▸ Assignment:
Copy all lines below exactly as written. Leave pictures out.

________

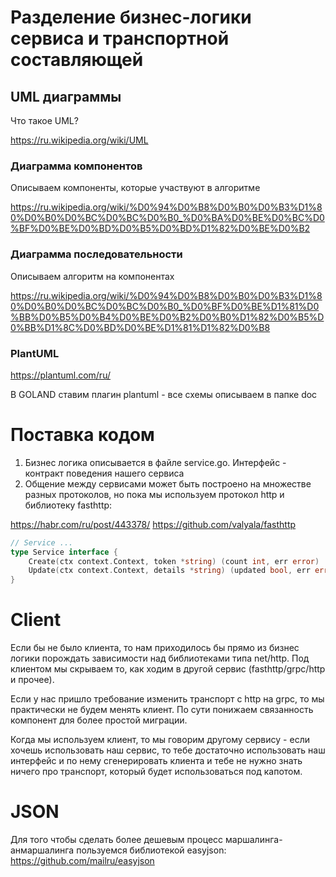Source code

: # Разделение бизнес-логики сервиса и транспортной составляющей

## UML диаграммы

Что такое UML? 

https://ru.wikipedia.org/wiki/UML 
  
### Диаграмма компонентов
Описываем компоненты, которые участвуют в алгоритме

https://ru.wikipedia.org/wiki/%D0%94%D0%B8%D0%B0%D0%B3%D1%80%D0%B0%D0%BC%D0%BC%D0%B0_%D0%BA%D0%BE%D0%BC%D0%BF%D0%BE%D0%BD%D0%B5%D0%BD%D1%82%D0%BE%D0%B2 

### Диаграмма последовательности
Описываем алгоритм на компонентах

https://ru.wikipedia.org/wiki/%D0%94%D0%B8%D0%B0%D0%B3%D1%80%D0%B0%D0%BC%D0%BC%D0%B0_%D0%BF%D0%BE%D1%81%D0%BB%D0%B5%D0%B4%D0%BE%D0%B2%D0%B0%D1%82%D0%B5%D0%BB%D1%8C%D0%BD%D0%BE%D1%81%D1%82%D0%B8 

### PlantUML
https://plantuml.com/ru/ 

В GOLAND ставим плагин plantuml - все схемы описываем в папке doc

# Поставка кодом 
1. Бизнес логика описывается в файле service.go. Интерфейс - контракт поведения нашего сервиса 
2. Общение между сервисами может быть построено на множестве разных протоколов, но пока мы используем протокол http и библиотеку fasthttp: 
   
https://habr.com/ru/post/443378/ 
https://github.com/valyala/fasthttp 
```go
// Service ... 
type Service interface { 
	Create(ctx context.Context, token *string) (count int, err error) 
	Update(ctx context.Context, details *string) (updated bool, err error) 
}
```

# Client
Eсли бы не было клиента, то нам приходилось бы прямо из бизнес логики порождать зависимости над библиотеками типа net/http. Под клиентом мы скрываем то, как ходим в другой сервис (fasthttp/grpc/http и прочее). 

Если у нас пришло требование изменить транспорт с http на grpc, то мы практически не будем менять клиент. По сути понижаем связанность компонент для более простой миграции. 

Когда мы используем клиент, то мы говорим другому сервису - если хочешь использовать наш сервис, то тебе достаточно использовать наш интерфейс и по нему сгенерировать клиента и тебе не нужно знать ничего про транспорт, который будет использоваться под капотом.

# JSON
Для того чтобы сделать более дешевым процесс маршалинга-анмаршалинга пользуемся библиотекой easyjson: https://github.com/mailru/easyjson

________

▸ Output for this task:
Source code

: # Разделение бизнес-логики сервиса и транспортной составляющей

## UML диаграммы

Что такое UML? 

https://ru.wikipedia.org/wiki/UML 
  
### Диаграмма компонентов
Описываем компоненты, которые участвуют в алгоритме

https://ru.wikipedia.org/wiki/%D0%94%D0%B8%D0%B0%D0%B3%D1%80%D0%B0%D0%BC%D0%BC%D0%B0_%D0%BA%D0%BE%D0%BC%D0%BF%D0%BE%D0%BD%D0%B5%D0%BD%D1%82%D0%BE%D0%B2 

### Диаграмма последовательности
Описываем алгоритм на компонентах

https://ru.wikipedia.org/wiki/%D0%94%D0%B8%D0%B0%D0%B3%D1%80%D0%B0%D0%BC%D0%BC%D0%B0_%D0%BF%D0%BE%D1%81%D0%BB%D0%B5%D0%B4%D0%BE%D0%B2%D0%B0%D1%82%D0%B5%D0%BB%D1%8C%D0%BD%D0%BE%D1%81%D1%82%D0%B8 

### PlantUML
https://plantuml.com/ru/ 

В GOLAND ставим плагин plantuml - все схемы описываем в папке doc

# Поставка кодом 
1. Бизнес логика описывается в файле service.go. Интерфейс - контракт поведения нашего сервиса 
2. Общение между сервисами может быть построено на множестве разных протоколов, но пока мы используем протокол http и библиотеку fasthttp: 
   
https://habr.com/ru/post/443378/ 
https://github.com/valyala/fasthttp 
```go
// Service ... 
type Service interface { 
	Create(ctx context.Context, token *string) (count int, err error) 
	Update(ctx context.Context, details *string) (updated bool, err error) 
}
```

# Client
Eсли бы не было клиента, то нам приходилось бы прямо из бизнес логики порождать зависимости над библиотеками типа net/http. Под клиентом мы скрываем то, как ходим в другой сервис (fasthttp/grpc/http и прочее). 

Если у нас пришло требование изменить транспорт с http на grpc, то мы практически не будем менять клиент. По сути понижаем связанность компонент для более простой миграции. 

Когда мы используем клиент, то мы говорим другому сервису - если хочешь использовать наш сервис, то тебе достаточно использовать наш интерфейс и по нему сгенерировать клиента и тебе не нужно знать ничего про транспорт, который будет использоваться под капотом.

# JSON
Для того чтобы сделать более дешевым процесс маршалинга-анмаршалинга пользуемся библиотекой easyjson: https://github.com/mailru/easyjson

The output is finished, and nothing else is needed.